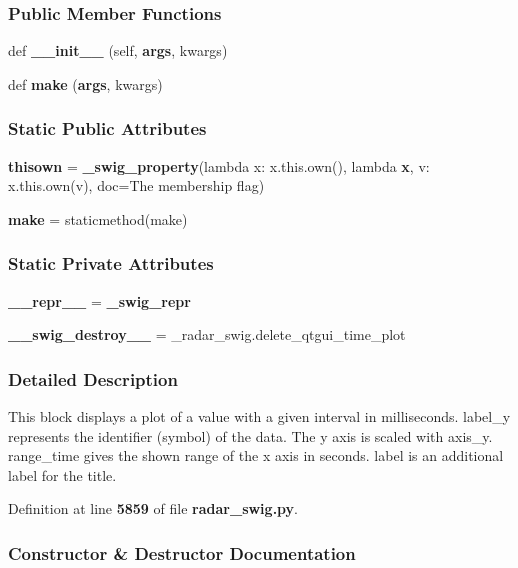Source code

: \subsubsection*{Public Member Functions}
\begin{DoxyCompactItemize}
\item 
def {\bf \+\_\+\+\_\+init\+\_\+\+\_\+} (self, {\bf args}, kwargs)
\item 
def {\bf make} ({\bf args}, kwargs)
\end{DoxyCompactItemize}
\subsubsection*{Static Public Attributes}
\begin{DoxyCompactItemize}
\item 
{\bf thisown} = {\bf \+\_\+swig\+\_\+property}(lambda x\+: x.\+this.\+own(), lambda {\bf x}, v\+: x.\+this.\+own(v), doc=\textquotesingle{}The membership flag\textquotesingle{})
\item 
{\bf make} = staticmethod(make)
\end{DoxyCompactItemize}
\subsubsection*{Static Private Attributes}
\begin{DoxyCompactItemize}
\item 
{\bf \+\_\+\+\_\+repr\+\_\+\+\_\+} = {\bf \+\_\+swig\+\_\+repr}
\item 
{\bf \+\_\+\+\_\+swig\+\_\+destroy\+\_\+\+\_\+} = \+\_\+radar\+\_\+swig.\+delete\+\_\+qtgui\+\_\+time\+\_\+plot
\end{DoxyCompactItemize}


\subsubsection{Detailed Description}
\begin{DoxyVerb}This block displays a plot of a value with a given interval in milliseconds. label_y represents the identifier (symbol) of the data. The y axis is scaled with axis_y. range_time gives the shown range of the x axis in seconds. label is an additional label for the title.\end{DoxyVerb}
 

Definition at line {\bf 5859} of file {\bf radar\+\_\+swig.\+py}.



\subsubsection{Constructor \& Destructor Documentation}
------------------------------------------------------------------------
#### [Your instructions]
From the line containing "Definition at line" through the final line of the listing above, retype every line exactly; leave out everything else.

#### [Solution below]
Definition at line {\bf 5859} of file {\bf radar\+\_\+swig.\+py}.



\subsubsection{Constructor \& Destructor Documentation}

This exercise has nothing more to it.